A Canadian firm’s material experiments produce flexible living spaces.
By Martin C. Pedersen
Like many innovative ideas, Stephanie Forsythe and Todd MacAllen’s Soft House began with one intention and arrived at another place altogether. While experimenting with crenellated paper—with the idea of creating stereo speakers—the architect-designers stumbled onto a great space-making concept. “Even before we knew for sure what we were doing with it,” Forsythe says, “we were playing around with it as a material—looking at different shapes and things it could make.”
At the same time their firm—Forsythe + MacAllen Design, in Vancouver—was developing a 200-unit housing scheme in Japan. “We were exploring ways to make living space flexible,” Forsythe says, “particularly in how bedrooms could be closed up and literally put away when not in use.”

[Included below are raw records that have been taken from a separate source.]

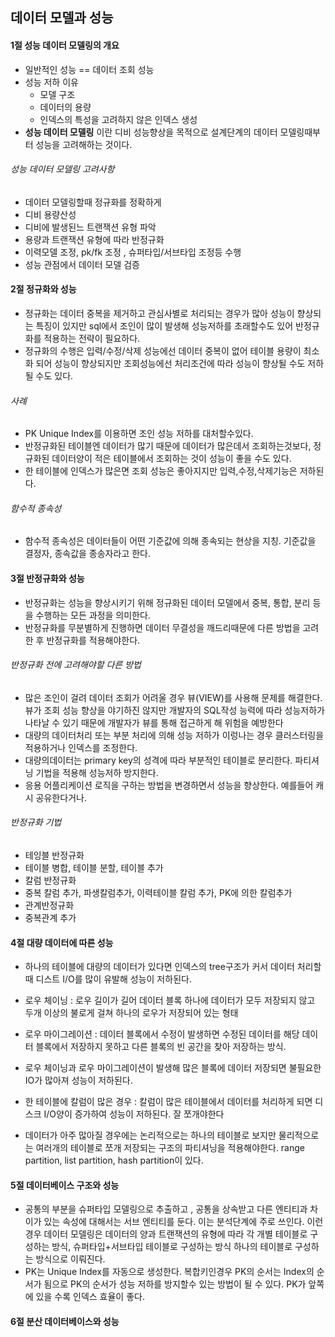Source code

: ## 데이터 모델과 성능
#### 1절 성능 데이터 모델링의 개요
* 일반적인 성능 == 데이터 조회 성능
* 성능 저하 이유 
  * 모델 구조
  * 데이터의 용량
  * 인덱스의 특성을 고려하지 않은 인덱스 생성
* **성능 데이터 모델링** 이란 디비 성능향상을 목적으로 설계단계의 데이터 모델링때부터 성능을 고려해하는 것이다.
###### 성능 데이터 모델링 고려사항
* 데이터 모델링할때 정규화를 정확하게
* 디비 용량산성
* 디비에 발생된느 트랜잭션 유형 파악
* 용량과 트랜잭션 유형에 따라 반정규화
* 이력모델 조정, pk/fk 조정 , 슈퍼타입/서브타입 조정등 수행
* 성능 관점에서 데이터 모델 검증

#### 2절 정규화와 성능
* 정규화는 데이터 중복을 제거하고 관심사별로 처리되는 경우가 많아 성능이 향상되는 특징이 있지만 sql에서 조인이 많이 발생해 성능저하를 초래할수도 있어 반정규화를 적용하는 전략이 필요하다.
* 정규화의 수행은 입력/수정/삭제 성능에선 데이터 중복이 없어 테이블 용량이 최소화 되어 성능이 향상되지만 조회성능에선 처리조건에 따라 성능이 향상될 수도 저하될 수도 있다.

###### 사례
* PK Unique Index를 이용하면 조인 성능 저하를 대처할수있다. 
* 반정규화된 테이블엔 데이터가 많기 때문에 데이터가 많은데서 조회하는것보다, 정규화된 데이터양이 적은 테이블에서 조회하는 것이 성능이 좋을 수도 있다.
* 한 테이블에 인덱스가 많은면 조회 성능은 좋아지지만 입력,수정,삭제기능은 저하된다.

###### 함수적 종속성
* 함수적 종속성은 데이터들이 어떤 기준값에 의해 종속되는 현상을 지칭. 기준값을 결정자, 종속값을 종송자라고 한다.

#### 3절 반정규화와 성능
* 반정규화는 성능을 향상시키기 위해 정규화된 데이터 모델에서 중복, 통합, 분리 등을 수행하는 모든 과정을 의미한다. 
* 반정규화를 무분별하게 진행하면 데이터 무결성을 깨드리때문에 다른 방법을 고려한 후 반정규화를 적용해야한다. 

###### 반정규화 전에 고려해야할 다른 방법
* 많은 조인이 걸려 데이터 조회가 어려울 경우 뷰(VIEW)를 사용해 문제를 해결한다. 뷰가 조회 성능 향상을 야기하진 않지만 개발자의 SQL작성 능력에 따라 성능저하가 나타날 수 있기 때문에 개발자가 뷰를 통해 접근하게 해 위험을 예방한다
* 대량의 데이터처리 또는 부분 처리에 의해 성능 저하가 이렁나는 경우 클러스터링을 적용하거나 인덱스를 조정한다.
* 대량의데이터는 primary key의 성격에 따라 부분적인 테이블로 분리한다. 파티셔닝 기법을 적용해 성능저하 방지한다.
* 응용 어플리케이션 로직을 구하는 방법을 변경하면서 성능을 향상한다. 예를들어 캐시 공유한다거나.

###### 반정규화 기법
* 테잉블 반정규화
 * 테이블 병합, 테이블 분할, 테이블 추가 
* 칼럼 반정규화
 * 중복 칼럼 추가, 파생칼럼추가, 이력테이블 칼럼 추가, PK에 의한 칼럼추가 
* 관계반정규화
 * 중복관계 추가 

#### 4절 대량 데이터에 따른 성능
* 하나의 테이블에 대량의 데이터가 있다면 인덱스의 tree구조가 커서 데이터 처리할때 디스트 I/O를 많이 유발해 성능이 저하된다.
* 로우 체이닝 : 로우 길이가 길어 데이터 블록 하나에 데이터가 모두 저장되지 않고 두개 이상의 불로게 걸쳐 하나의 로우가 저장되어 있는 형태
* 로우 마이그레이션 : 데이터 블록에서 수정이 발생하면 수정된 데이터를 해당 데이터 블록에서 저장하지 못하고 다른 블록의 빈 공간을 찾아 저장하는 방식. 
* 로우 체이닝과 로우 마이그레이션이 발생해 많은 블록에 데이터 저장되면 불필요한 IO가 많아져 성능이 저하된다. 

* 한 테이블에 칼럼이 많은 경우 : 칼럼이 많은 테이블에서 데이터를 처리하게 되면 디스크 I/O양이 증가하여 성능이 저하된다. 잘 쪼개야한다
* 데이터가 아주 많아질 경우에는 논리적으로는 하나의 테이블로 보지만 물리적으로는 여러개의 테이블로 쪼개 저장되는 구조의 파티셔닝을 적용해야한다. range partition, list partition, hash partition이 있다.

#### 5절 데이터베이스 구조와 성능
* 공통의 부분을 슈퍼타입 모델링으로 추출하고 , 공통을 상속받고 다른 엔티티과 차이가 있는 속성에 대해서는 서브 엔티티를 둔다. 이는 분석단계에 주로 쓰인다. 이런경우 데이터 모델링은 데이터의 양과 트랜잭션의 유형에 따라 각 개별 테이블로 구성하는 방식, 슈퍼타입+서브타입 테이블로 구성하는 방식 하나의 테이블로 구성하는 방식으로 이뤄진다.
* PK는 Unique Index를 자동으로 생성한다. 복합키인경우 PK의 순서는 Index의 순서가 됨으로 PK의 순서가 성능 저하를 방지할수 있는 방법이 될 수 있다. PK가 앞쪽에 있을 수록  인덱스 효율이 좋다. 

#### 6절 분산 데이터베이스와 성능
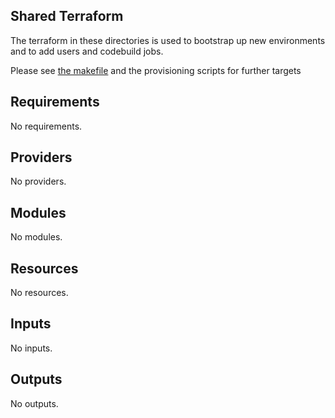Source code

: ## Shared Terraform

The terraform in these directories is used to bootstrap up new environments and to add users and codebuild jobs.

Please see [the makefile](../Makefile) and the provisioning scripts for further targets

<!-- BEGIN_TF_DOCS -->
## Requirements

No requirements.

## Providers

No providers.

## Modules

No modules.

## Resources

No resources.

## Inputs

No inputs.

## Outputs

No outputs.
<!-- END_TF_DOCS -->
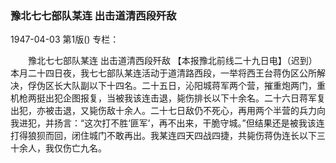 ### 豫北七七部队某连  出击道清西段歼敌

1947-04-03
第1版()
专栏：

　　豫北七七部队某连
    出击道清西段歼敌
    【本报豫北前线二十九日电】（迟到）本月二十四日夜，我七七部队某连活动于道清路西段，一举将西王台蒋伪区公所解决，俘伪区长大队副以下十四名。二十五日，沁阳城蒋军两个营，摧重炮两门，重机枪两挺出犯企图报复，当被我该连击退，毙伤排长以下十余名。二十六日蒋军复出犯，亦被击退，又毙伤敌十余人。二十七日敌仍不死心，再用两个半营的兵力向我进犯，并扬言：“这次打不胜‘匪军’，再不出来，干脆守城。”但结果还是被我该连打得狼狈而回，闭住城门不敢再出。我某连四天四战四捷，共毙伤蒋伪连长以下三十余人，我仅伤亡九名。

Thus their free-form material experimentation led to Soft House, an accordion-like structure the designers believe possesses a multitude of functions, including emergency shelter, room divider, and temporary wall. In developing the structures and looking for a material more durable than paper, Forsythe + MacAllen are receiving research assistance from Solutia, a fiber manufacturer, and Freudenberg, a German textile maker. “After working with them,” Forysthe says, “we realized that we could actually engineer our material from the fiber on up.”
Soft House was a semifinalist in Metropolis magazine’s Next Generation® prize and one of five winners of the 2003 First Step competition, sponsored by Common Ground, a New York City organization seeking innovative solutions to homelessness. The designers hope to complete a single-room occupancy prototype for Common Ground using the Soft House concept next year.